The first half of my summer was spent working in the beauty and skincare departments of Harrods. I was to be at the beck and call of the wealthy, and their frivolous and extravagant buying habits left me in utter fascination. Described by Simon Mills of the Daily Mail as ‘bling-ionaires’, Arab customers rule over the Knightsbridge area and transform it into what he calls ‘Little Kuwait’. They love London for the fashion, and Harrods returns their love by fulfilling their every need. Harrods, in what they’ve jokingly nicknamed ‘Middle Eastern Season’, base their sales and opening times on their Middle Eastern customers. Every year they increase their summer target based on these big spenders. Flamboynt brand promotions to grasp the attention of the glamorous Arab women with use of the words ‘exclusive’ and ‘brand new’ are strictly imposed. Their tastes are very specific: they like the most extravagant, colourful brands, consciously or subconsciously defying the colour black. In equal defiance of the fashion tradition of classically French, sophisticated, monochrome or beige chicness, they prefer to be cutting edge; the Middle Eastern outlook focuses on the future and the prospect of what comes next. Part of the Harrods motto describes the store as ‘quintessentially British’, despite Intelligent Life magazine claiming it has ‘belonged to the Middle East’ since 1985 when theFayed Brothers took possession of it.
And now here I am, officially a ‘Jumeriah Jane’; a nickname for the multitude of Dubai’s ladies of leisure. Life is sunbathing and shopping in the fashion metropolis that is Dubai Mall. And by night, diamond-embellished bars, accompanied by copious amounts of free cocktails based entirely on one’s looks, height and most importantly, clothes. I’m now on the other side of the looking glass…
I asked luxury brand consultant and fashionista, Rosemin Manj for her professional perspective on the subject: “Middle Eastern fashion has evolved over the last 10 years. The majority of international brands have opened stand-alone stores throughout the Middle East, which allows the local clients to shop regionally rather than going to Europe/America.”

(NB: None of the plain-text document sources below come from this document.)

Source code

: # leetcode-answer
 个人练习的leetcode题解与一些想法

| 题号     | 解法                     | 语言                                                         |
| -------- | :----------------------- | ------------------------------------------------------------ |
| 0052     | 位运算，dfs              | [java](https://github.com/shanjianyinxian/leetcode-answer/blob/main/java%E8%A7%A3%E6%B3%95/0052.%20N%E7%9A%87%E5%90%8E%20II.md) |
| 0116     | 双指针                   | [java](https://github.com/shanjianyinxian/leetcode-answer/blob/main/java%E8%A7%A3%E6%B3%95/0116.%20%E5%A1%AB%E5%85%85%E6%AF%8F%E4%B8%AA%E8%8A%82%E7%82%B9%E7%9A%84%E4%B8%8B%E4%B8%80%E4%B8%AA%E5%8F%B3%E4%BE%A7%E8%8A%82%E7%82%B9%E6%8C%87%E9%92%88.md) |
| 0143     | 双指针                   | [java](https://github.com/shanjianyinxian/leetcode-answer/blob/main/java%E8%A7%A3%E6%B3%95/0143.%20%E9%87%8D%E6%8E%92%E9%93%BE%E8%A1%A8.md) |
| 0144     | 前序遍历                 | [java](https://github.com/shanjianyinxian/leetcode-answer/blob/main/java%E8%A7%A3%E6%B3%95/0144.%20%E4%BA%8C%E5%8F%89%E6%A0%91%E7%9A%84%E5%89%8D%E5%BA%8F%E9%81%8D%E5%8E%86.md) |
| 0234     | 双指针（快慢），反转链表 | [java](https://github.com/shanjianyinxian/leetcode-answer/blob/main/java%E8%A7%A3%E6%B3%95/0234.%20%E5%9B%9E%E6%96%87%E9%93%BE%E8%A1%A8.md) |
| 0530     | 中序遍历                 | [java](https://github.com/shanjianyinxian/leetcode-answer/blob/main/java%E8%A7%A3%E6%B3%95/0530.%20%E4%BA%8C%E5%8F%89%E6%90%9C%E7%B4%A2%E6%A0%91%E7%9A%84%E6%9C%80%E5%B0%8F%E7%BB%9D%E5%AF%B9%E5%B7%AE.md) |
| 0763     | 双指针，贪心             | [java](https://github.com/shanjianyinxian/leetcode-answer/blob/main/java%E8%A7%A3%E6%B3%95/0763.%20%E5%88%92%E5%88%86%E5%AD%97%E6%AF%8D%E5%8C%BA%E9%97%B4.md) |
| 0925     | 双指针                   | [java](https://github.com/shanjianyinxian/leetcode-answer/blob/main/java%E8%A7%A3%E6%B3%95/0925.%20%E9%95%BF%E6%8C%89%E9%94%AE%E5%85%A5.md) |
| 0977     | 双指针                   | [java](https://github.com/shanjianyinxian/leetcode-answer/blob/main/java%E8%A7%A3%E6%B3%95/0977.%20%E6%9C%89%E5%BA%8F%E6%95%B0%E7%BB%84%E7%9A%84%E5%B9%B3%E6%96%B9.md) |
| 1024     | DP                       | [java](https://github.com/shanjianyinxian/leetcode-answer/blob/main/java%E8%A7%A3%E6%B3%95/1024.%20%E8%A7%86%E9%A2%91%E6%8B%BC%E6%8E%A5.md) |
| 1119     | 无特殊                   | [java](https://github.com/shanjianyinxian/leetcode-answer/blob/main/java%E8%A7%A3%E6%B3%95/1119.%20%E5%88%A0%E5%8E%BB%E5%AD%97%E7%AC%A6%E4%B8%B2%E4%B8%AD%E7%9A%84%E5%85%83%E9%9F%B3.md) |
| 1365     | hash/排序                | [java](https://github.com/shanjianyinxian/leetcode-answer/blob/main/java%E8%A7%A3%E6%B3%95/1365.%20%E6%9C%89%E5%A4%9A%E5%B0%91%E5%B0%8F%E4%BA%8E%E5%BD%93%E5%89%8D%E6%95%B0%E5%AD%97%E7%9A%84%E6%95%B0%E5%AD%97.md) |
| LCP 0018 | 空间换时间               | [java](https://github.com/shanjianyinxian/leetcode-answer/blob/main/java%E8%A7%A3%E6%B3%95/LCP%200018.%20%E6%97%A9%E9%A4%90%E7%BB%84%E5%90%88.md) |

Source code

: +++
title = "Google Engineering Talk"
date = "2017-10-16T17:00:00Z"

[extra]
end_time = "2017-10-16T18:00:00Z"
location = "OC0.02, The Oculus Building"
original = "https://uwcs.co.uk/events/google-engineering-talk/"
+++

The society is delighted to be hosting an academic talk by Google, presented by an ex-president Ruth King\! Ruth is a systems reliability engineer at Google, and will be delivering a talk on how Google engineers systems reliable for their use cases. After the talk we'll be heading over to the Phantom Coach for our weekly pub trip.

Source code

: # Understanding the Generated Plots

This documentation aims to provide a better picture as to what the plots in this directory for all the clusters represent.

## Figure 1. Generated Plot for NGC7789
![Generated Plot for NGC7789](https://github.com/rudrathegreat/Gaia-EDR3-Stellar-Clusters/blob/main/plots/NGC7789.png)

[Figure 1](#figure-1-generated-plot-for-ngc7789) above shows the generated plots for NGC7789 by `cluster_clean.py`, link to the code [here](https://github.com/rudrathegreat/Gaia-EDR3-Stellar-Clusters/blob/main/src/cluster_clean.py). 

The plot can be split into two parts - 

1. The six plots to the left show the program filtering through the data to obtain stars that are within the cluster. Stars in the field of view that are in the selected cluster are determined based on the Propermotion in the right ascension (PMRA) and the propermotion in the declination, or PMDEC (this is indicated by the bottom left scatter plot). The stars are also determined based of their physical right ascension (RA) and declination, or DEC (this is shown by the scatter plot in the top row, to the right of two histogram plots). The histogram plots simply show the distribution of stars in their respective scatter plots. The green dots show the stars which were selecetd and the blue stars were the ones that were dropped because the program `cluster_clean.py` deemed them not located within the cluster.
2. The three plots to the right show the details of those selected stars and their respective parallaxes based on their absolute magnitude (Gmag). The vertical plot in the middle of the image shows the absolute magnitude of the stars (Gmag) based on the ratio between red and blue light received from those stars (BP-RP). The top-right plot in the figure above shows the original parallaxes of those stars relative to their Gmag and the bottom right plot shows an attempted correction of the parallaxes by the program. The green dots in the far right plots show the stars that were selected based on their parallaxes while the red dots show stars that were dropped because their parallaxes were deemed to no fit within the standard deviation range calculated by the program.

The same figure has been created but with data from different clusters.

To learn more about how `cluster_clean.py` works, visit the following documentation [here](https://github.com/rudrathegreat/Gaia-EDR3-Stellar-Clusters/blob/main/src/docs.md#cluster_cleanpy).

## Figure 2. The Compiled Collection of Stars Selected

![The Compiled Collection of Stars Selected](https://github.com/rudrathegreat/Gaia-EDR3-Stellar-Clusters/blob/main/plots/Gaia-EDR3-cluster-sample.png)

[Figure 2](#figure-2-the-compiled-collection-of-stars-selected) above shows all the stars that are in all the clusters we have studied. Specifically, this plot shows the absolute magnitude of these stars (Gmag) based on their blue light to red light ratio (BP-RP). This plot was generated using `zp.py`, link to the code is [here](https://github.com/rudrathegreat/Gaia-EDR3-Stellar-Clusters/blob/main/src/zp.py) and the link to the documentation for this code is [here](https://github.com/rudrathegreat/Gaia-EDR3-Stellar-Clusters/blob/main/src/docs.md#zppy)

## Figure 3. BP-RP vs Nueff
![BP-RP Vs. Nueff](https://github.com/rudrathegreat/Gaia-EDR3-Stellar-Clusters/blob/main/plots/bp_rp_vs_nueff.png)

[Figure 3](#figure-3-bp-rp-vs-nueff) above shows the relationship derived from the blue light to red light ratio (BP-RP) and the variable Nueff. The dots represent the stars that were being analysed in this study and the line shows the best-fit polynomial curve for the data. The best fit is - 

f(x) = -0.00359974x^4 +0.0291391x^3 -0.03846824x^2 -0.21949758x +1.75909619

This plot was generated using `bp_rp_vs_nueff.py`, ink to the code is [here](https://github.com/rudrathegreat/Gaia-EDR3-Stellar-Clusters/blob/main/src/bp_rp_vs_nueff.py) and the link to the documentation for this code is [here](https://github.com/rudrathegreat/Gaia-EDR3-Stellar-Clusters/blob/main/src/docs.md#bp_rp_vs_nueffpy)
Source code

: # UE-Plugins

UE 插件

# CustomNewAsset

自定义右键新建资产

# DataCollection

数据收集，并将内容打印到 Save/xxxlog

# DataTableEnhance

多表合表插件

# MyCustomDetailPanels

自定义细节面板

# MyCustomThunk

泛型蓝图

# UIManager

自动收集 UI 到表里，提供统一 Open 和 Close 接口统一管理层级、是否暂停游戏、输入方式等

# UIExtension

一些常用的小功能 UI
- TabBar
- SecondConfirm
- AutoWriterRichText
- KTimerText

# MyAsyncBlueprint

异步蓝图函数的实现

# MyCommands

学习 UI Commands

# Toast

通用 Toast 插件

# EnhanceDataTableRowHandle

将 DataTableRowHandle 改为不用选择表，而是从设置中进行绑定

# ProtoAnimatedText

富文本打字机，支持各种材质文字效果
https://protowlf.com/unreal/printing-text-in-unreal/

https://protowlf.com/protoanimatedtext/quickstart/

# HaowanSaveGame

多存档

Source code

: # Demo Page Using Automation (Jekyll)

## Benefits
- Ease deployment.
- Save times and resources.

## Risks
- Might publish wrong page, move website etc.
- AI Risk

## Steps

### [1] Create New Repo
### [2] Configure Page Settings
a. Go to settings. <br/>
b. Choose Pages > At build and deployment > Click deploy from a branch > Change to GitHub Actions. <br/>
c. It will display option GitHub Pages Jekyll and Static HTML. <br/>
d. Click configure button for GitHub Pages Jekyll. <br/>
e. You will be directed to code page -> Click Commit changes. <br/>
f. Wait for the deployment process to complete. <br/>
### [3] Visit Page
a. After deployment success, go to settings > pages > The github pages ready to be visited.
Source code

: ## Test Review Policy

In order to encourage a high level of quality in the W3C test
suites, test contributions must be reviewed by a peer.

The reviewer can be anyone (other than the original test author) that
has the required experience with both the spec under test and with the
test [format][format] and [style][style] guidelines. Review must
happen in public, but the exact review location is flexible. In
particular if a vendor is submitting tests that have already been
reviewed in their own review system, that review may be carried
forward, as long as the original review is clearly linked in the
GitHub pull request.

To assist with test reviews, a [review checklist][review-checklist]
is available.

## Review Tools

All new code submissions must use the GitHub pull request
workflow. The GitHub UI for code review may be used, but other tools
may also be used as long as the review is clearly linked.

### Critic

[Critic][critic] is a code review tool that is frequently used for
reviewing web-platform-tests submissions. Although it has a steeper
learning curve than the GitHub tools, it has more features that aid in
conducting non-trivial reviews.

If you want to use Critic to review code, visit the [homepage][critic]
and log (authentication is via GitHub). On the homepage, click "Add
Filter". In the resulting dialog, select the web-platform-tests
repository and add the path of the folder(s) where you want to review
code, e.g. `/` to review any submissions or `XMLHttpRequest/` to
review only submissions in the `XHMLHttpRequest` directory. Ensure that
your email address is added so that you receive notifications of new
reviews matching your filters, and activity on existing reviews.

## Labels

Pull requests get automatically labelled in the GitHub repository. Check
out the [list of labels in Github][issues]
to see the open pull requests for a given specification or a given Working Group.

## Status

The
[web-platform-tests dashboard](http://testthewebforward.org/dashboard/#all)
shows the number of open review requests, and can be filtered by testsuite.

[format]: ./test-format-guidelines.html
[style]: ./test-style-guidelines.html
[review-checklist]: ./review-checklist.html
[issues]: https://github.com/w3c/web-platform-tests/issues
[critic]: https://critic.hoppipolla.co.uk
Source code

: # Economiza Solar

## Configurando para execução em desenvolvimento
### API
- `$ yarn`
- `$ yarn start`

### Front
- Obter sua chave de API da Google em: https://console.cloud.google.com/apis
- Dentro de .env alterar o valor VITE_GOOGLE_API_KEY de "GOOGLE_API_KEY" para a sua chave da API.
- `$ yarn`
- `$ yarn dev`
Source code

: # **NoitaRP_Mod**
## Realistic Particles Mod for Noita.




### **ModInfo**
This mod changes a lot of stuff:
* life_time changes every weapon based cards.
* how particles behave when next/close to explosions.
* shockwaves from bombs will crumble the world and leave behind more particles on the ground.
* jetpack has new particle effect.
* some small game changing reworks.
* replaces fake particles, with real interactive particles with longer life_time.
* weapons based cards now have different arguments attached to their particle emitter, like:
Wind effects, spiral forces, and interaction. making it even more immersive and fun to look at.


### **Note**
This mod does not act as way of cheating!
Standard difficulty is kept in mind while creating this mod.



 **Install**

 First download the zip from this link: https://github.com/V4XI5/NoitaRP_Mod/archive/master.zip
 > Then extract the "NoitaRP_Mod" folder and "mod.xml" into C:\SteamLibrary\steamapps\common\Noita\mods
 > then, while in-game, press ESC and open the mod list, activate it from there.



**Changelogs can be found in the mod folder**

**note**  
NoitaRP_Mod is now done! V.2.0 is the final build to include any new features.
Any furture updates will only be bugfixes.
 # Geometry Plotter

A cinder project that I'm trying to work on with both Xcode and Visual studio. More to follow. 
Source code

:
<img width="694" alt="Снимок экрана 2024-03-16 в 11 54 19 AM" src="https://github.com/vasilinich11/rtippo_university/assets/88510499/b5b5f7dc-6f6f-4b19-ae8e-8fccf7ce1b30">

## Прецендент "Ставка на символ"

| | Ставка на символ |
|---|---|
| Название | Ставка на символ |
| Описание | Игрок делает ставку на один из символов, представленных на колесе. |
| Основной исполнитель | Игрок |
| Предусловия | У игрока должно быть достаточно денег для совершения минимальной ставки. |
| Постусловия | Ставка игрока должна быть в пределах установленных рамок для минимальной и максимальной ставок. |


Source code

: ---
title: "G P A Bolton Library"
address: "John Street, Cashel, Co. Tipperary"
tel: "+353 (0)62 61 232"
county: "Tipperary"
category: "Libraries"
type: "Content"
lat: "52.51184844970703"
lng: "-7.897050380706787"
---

She also called my attention to the fact that international brands have taken into account their weather conditions to determine fabrics, and adapted to regional tastes, for example Tom Ford’s Arabian Wood fragrance, and Temperley London’s Abaya. Not only that, but despite the presence of fashion weeks, style blogs, and incredible designer brand-filled malls, many prefer to fly to Paris, Milan or London than shop locally so they can have more choice and see up-to-date collections. Demand is so high that luxury labels such as Dior have to avoid selling the same dress to members of the same circles attending the same event. For Middle Eastern women, couture is a symbol of social status and success.
The women of upper Middle Eastern society crave uniqueness, and it is this demand that has brought undeniable success to the home front. Middle Eastern designers such as Elie Saab and Zuhair Murad have enjoyed incredible success, and further progress is simply unquestionable. For now, keep your eyes out for Queen Rania of Jordan, and Shaikha Mozah of Qatar. Their sumptuous style proves there is so much more to Middle-Eastern women; a glittering world that is slowly revealing itself from underneath the burqa. And this Jumeirah Jane is proud of it.